Exercise description
Output each record in full, exactly as it stands.
╭─ Data for processing
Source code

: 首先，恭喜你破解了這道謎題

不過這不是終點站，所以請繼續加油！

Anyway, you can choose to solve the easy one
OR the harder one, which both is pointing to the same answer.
╰─
Written response
Source code

: 首先，恭喜你破解了這道謎題

不過這不是終點站，所以請繼續加油！

Anyway, you can choose to solve the easy one
OR the harder one, which both is pointing to the same answer.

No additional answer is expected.